Ein anderes Weib befand sich in einer anderen Nische, mit ausgestreckten oder vielmehr auseinander gezerrten Beinen, während ihr Hals und ihre Arme in eisernen Ringen steckten ... Ihre Augenlider, ihre Nasenlöcher, ihre Lippen und Geschlechtstheile waren mit rothem Pfeffer eingerieben und zwei Stifte zerquetschten ihr die Spitzen der Brüste ... Weiterhin war ein junger Mann an einem Strick unter den Achselhöhlen aufgehängt; ein großer Steinblock hing ihm an den Schultern, so daß man das Krachen der Gelenke hörte ... Ein Anderer wurde mit zurückgelehntem Oberkörper durch einen Eisendraht im Gleichgewicht gehalten, der den Hals mit den Knöcheln verband, spitze, schneidende Steine waren ihm zwischen die Kniekehlen gesteckt ... Die Nischen in den Stämmen wurden leer.
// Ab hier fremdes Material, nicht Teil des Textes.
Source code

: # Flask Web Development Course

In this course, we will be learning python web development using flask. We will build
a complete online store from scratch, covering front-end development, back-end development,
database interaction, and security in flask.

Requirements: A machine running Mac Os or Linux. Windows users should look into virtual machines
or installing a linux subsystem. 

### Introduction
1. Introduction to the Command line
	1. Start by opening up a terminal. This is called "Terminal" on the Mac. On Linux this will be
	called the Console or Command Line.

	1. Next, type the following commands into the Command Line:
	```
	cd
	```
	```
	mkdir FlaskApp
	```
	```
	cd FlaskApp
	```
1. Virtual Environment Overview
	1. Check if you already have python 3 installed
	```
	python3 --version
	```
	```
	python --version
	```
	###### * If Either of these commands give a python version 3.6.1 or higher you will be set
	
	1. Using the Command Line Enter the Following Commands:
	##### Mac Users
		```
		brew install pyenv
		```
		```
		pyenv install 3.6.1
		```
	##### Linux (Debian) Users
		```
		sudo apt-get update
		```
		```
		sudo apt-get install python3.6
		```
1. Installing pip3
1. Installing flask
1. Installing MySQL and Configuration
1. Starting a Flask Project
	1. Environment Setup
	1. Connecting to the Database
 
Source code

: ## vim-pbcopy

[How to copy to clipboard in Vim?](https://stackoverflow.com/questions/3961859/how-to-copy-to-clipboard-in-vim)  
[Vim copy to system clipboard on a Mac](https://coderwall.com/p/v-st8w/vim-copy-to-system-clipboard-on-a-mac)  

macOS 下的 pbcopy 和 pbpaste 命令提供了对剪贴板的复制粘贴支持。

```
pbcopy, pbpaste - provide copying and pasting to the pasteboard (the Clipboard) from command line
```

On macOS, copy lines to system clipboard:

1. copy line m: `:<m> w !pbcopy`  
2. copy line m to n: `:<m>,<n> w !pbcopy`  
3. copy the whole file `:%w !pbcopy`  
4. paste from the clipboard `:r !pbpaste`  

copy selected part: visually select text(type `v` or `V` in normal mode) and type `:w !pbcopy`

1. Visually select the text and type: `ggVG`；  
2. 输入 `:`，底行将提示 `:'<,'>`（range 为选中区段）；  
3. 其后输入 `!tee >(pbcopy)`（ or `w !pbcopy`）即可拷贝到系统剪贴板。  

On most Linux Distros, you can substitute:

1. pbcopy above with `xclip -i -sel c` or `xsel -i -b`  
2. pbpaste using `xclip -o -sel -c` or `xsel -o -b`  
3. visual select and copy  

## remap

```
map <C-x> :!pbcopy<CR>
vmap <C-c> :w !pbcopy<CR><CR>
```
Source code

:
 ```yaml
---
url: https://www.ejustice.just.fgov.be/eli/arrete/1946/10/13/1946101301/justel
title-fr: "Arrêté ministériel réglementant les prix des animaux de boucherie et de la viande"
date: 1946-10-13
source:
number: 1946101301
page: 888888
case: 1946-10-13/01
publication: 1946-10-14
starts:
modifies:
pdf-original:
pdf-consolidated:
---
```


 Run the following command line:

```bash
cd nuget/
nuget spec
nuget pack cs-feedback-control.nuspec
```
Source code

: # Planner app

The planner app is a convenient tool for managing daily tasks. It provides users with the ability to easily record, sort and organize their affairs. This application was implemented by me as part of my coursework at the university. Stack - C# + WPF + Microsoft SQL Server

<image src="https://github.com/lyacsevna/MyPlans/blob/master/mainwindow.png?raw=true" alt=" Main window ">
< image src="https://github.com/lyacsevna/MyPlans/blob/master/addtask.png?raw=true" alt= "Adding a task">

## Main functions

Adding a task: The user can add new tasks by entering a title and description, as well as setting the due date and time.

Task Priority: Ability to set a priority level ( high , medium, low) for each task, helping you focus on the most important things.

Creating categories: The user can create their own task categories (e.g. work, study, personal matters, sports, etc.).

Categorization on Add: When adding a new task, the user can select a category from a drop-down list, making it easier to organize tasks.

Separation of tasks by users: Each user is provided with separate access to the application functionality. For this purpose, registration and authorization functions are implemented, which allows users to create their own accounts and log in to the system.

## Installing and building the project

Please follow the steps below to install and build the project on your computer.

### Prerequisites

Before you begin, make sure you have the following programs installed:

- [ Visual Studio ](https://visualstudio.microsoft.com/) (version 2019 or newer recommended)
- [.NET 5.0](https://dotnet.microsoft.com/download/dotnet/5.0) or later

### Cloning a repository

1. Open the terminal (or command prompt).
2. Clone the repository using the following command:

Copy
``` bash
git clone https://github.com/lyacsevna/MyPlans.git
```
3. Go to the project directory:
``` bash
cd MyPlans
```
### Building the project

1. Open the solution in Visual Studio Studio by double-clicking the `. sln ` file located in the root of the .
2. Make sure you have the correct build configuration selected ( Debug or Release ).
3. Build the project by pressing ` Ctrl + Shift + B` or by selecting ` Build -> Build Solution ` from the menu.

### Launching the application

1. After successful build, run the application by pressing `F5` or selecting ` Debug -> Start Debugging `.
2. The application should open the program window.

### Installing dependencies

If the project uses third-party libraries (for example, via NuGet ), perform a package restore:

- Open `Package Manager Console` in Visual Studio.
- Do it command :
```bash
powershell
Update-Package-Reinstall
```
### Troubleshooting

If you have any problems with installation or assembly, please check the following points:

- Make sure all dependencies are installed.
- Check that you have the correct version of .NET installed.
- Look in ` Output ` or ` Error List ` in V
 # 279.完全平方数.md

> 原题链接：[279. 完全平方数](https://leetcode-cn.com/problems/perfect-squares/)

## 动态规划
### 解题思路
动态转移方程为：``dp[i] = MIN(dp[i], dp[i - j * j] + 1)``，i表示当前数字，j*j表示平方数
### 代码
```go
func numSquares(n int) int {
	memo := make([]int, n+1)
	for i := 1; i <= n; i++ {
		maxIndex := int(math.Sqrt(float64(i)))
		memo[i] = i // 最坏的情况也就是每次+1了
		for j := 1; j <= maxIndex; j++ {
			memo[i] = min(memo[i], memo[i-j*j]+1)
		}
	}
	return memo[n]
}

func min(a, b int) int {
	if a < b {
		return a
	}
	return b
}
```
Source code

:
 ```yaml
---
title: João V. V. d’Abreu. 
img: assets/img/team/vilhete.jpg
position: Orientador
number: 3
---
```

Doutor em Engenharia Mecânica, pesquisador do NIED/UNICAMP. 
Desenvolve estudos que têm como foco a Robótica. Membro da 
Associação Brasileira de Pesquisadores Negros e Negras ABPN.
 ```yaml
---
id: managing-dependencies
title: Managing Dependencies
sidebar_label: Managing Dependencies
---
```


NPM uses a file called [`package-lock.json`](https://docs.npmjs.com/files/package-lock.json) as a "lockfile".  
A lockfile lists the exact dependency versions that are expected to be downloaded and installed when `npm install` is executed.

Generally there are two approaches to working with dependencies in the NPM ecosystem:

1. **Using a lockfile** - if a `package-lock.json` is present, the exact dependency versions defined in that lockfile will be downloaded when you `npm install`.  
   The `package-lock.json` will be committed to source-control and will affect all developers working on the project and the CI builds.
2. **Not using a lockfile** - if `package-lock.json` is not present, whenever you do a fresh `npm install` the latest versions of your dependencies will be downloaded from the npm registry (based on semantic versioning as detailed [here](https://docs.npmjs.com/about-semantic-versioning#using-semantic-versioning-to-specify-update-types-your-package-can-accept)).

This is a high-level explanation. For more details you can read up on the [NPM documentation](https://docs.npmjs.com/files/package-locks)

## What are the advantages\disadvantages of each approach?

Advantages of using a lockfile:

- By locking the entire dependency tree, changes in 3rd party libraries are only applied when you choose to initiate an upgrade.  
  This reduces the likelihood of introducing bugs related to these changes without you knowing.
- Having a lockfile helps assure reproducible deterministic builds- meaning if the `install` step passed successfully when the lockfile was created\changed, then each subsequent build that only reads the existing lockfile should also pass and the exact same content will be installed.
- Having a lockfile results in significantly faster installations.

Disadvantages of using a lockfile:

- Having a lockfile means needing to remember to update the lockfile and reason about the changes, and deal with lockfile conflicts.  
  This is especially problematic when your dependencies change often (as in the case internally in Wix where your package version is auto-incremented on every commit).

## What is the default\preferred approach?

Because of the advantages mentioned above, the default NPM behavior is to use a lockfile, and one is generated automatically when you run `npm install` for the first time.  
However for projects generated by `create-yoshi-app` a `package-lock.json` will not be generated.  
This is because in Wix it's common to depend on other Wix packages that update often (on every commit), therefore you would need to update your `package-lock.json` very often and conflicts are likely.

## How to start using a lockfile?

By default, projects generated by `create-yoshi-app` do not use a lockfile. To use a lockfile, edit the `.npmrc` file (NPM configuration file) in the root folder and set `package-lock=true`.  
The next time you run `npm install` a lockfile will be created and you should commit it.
Von Zeit zu Zeit sah man nur noch einen Gefesselten, einen Gekreuzigten, einen Gehängten mit geschlossenen Augen, der zu schlafen schien und vielleicht bereits todt war. Clara sagte und erklärte nichts mehr ... Sie lauschte dem schweren Fluge der Geier, welche oberhalb der kahlen Äste flatterten und dem noch höheren Krähen der Raben, die in unzähligen Schwärmen über den Himmel zogen ...

Die traurige Tamarindenallee endete auf einer weiten, mit Mohnblumen bepflanzten Terrasse, von wo wir zum Becken herabstiegen ...

Schwertlilien erhoben ihre langen Stengel, die außergewöhnliche Blumen trugen, mit bunten Blüthenblättern gleich alten Sandsteinvasen, kostbar emaillirte Veilchenblüthen mit Bluttupfen, finstere purpurfarbene, blau mit Orangenocker geflammte, schwarzsammtene mit Schwefelkelchen ausgestattete Schwertlilien ... Einige riesig und verzerrt gleich kabalistischen Schriftzeichen ... Die Wasserrosen und Lotusblumen breiteten auf dem Wasser ihre großen erschlossenen Blumen aus, die mir wie abgehauene schwimmende Häupter vorkamen ... Wir beugten uns einige Minuten lang über das Geländer der Brücke hinab und betrachteten schweigend das Wasser. Ein riesiger Goldkarpfen, von dem man nur den glänzenden Kopf sah, schlief unter einem Blatte und Fischchen glitten zwischen dem Tang und den Wurzeln, gleich den rothen Gedanken im Hirne eines Weibes, hin und her.